Work order —
Restate exactly, and only, the lines spanning from the one with "down to $K_0$), the" to the end of the records below.

::::::::::

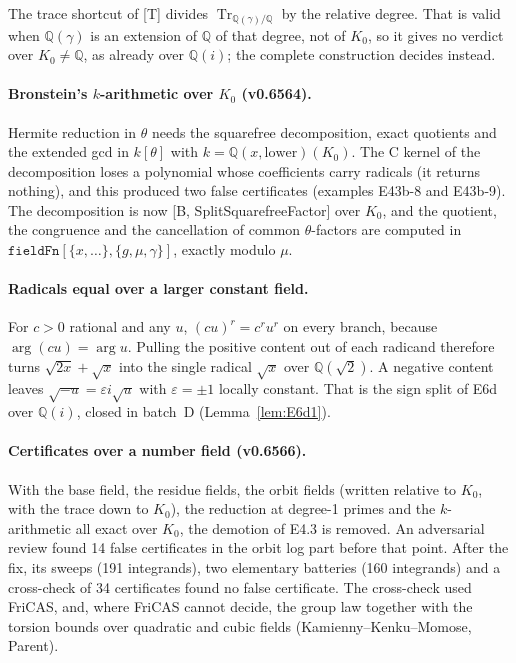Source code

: \documentclass[11pt]{article}
\theoremstyle{definition}
\theoremstyle{remark}
\newcommand{\Q}{\mathbb{Q}}
\newcommand{\code}[1]{\texttt{#1}}
\begin{document}
The trace shortcut of [T] divides $\operatorname{Tr}_{\Q(\gamma)/\Q}$ by the
relative degree. That is valid when $\Q(\gamma)$ is an extension of $\Q$ of
that degree, not of $K_0$, so it gives no verdict over $K_0\ne\Q$, as already
over $\Q(i)$; the complete construction decides instead.


\paragraph{Bronstein's $k$-arithmetic over $K_0$ (v0.6564).} Hermite reduction
in $\theta$ needs the squarefree decomposition, exact quotients and the
extended gcd in $k[\theta]$ with $k=\Q(x,\text{lower})(K_0)$. The C kernel of
the decomposition loses a polynomial whose coefficients carry radicals (it
returns nothing), and this produced two false certificates (examples E43b-8 and
E43b-9). The decomposition is now [B, SplitSquarefreeFactor] over $K_0$, and
the quotient, the congruence and the cancellation of common $\theta$-factors
are computed in $\code{fieldFn}[\{x,\dots\},\{g,\mu,\gamma\}]$, exactly modulo
$\mu$.

\paragraph{Radicals equal over a larger constant field.} For $c>0$ rational and
any $u$, $(cu)^r=c^ru^r$ on every branch, because $\arg(cu)=\arg u$. Pulling the
positive content out of each radicand therefore turns $\sqrt{2x}+\sqrt x$ into
the single radical $\sqrt x$ over $\Q(\sqrt2)$. A negative content leaves
$\sqrt{-u}=\varepsilon i\sqrt u$ with $\varepsilon=\pm1$ locally constant. That
is the sign split of E6d over $\Q(i)$, closed in batch~D (Lemma~\ref{lem:E6d1}).


\paragraph{Certificates over a number field (v0.6566).} With the base field,
the residue fields, the orbit fields (written relative to $K_0$, with the trace
down to $K_0$), the reduction at degree-1 primes and the $k$-arithmetic all
exact over $K_0$, the demotion of E4.3 is removed. An adversarial review found
14 false certificates in the orbit log part before that point. After the fix,
its sweeps (191 integrands), two elementary batteries (160 integrands) and a
cross-check of 34 certificates found no false certificate. The cross-check used
FriCAS, and, where FriCAS cannot decide, the group law together with the
torsion bounds over quadratic and cubic fields (Kamienny--Kenku--Momose,
Parent).
\end{document}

::::::::::

Answer area —
down to $K_0$), the reduction at degree-1 primes and the $k$-arithmetic all
exact over $K_0$, the demotion of E4.3 is removed. An adversarial review found
14 false certificates in the orbit log part before that point. After the fix,
its sweeps (191 integrands), two elementary batteries (160 integrands) and a
cross-check of 34 certificates found no false certificate. The cross-check used
FriCAS, and, where FriCAS cannot decide, the group law together with the
torsion bounds over quadratic and cubic fields (Kamienny--Kenku--Momose,
Parent).
\end{document}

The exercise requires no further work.